◆ Task goal
Search each line below for the word "attr" and list those that contain it.

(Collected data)
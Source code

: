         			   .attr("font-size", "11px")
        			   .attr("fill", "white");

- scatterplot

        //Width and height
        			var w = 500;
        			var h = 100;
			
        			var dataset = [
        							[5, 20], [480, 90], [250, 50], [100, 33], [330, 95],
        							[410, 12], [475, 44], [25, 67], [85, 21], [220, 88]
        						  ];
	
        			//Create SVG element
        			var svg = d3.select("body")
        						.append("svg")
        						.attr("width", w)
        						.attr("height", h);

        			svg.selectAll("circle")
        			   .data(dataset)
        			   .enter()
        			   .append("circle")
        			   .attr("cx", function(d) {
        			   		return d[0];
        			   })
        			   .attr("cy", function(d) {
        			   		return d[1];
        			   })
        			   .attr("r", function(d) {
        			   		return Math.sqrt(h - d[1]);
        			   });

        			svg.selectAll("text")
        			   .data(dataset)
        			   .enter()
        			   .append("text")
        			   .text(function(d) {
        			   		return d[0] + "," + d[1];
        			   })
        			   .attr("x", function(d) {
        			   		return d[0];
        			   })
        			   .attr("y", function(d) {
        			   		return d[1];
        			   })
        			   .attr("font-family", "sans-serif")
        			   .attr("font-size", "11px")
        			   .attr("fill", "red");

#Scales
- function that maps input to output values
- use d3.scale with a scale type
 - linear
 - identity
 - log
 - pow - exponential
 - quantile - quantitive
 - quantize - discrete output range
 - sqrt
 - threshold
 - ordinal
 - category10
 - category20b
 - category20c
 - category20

...

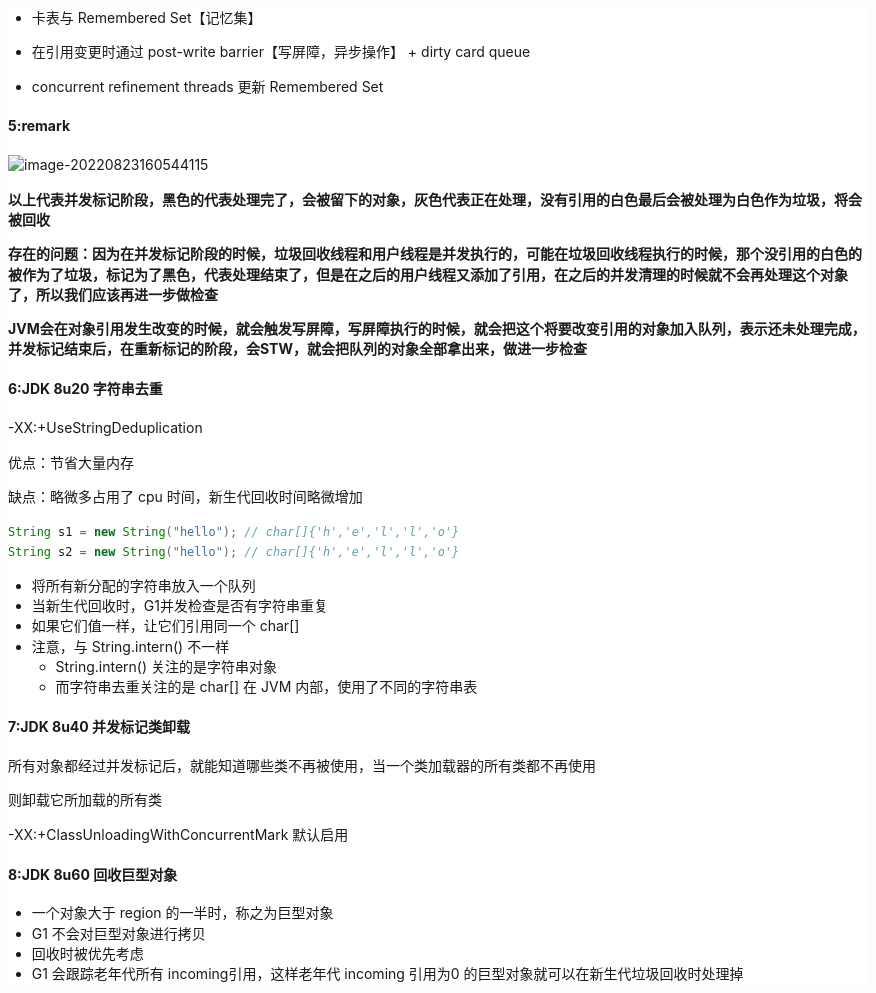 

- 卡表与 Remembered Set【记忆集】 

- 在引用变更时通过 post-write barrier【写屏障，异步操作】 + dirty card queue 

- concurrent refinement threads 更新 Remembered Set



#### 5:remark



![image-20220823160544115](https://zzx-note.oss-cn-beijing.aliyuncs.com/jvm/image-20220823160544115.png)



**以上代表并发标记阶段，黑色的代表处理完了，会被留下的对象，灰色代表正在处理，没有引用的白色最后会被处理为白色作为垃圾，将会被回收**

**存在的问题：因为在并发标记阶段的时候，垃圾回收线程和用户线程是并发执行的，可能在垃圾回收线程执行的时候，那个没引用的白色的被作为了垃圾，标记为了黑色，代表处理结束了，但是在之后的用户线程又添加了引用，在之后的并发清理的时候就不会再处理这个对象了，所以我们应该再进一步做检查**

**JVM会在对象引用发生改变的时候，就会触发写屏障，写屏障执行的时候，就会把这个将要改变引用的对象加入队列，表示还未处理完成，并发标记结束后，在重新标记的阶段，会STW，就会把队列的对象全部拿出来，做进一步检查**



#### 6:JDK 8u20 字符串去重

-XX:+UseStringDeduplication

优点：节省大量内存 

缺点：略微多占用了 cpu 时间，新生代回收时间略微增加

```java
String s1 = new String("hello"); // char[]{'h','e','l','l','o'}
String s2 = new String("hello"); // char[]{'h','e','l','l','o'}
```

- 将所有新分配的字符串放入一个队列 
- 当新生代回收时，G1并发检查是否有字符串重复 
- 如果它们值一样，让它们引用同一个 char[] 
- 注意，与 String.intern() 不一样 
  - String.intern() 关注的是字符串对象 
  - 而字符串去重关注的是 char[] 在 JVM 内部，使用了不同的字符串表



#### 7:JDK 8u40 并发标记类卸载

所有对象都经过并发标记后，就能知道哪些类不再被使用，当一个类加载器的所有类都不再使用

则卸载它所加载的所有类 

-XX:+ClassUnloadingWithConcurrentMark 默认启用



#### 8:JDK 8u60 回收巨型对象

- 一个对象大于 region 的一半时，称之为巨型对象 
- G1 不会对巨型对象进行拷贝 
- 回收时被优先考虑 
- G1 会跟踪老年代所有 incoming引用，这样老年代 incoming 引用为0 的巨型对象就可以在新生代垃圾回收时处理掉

◆ The answer
:         			   .attr("font-size", "11px")
        			   .attr("fill", "white");
        						.attr("width", w)
        						.attr("height", h);
        			   .attr("cx", function(d) {
        			   .attr("cy", function(d) {
        			   .attr("r", function(d) {
        			   .attr("x", function(d) {
        			   .attr("y", function(d) {
        			   .attr("font-family", "sans-serif")
        			   .attr("font-size", "11px")
        			   .attr("fill", "red");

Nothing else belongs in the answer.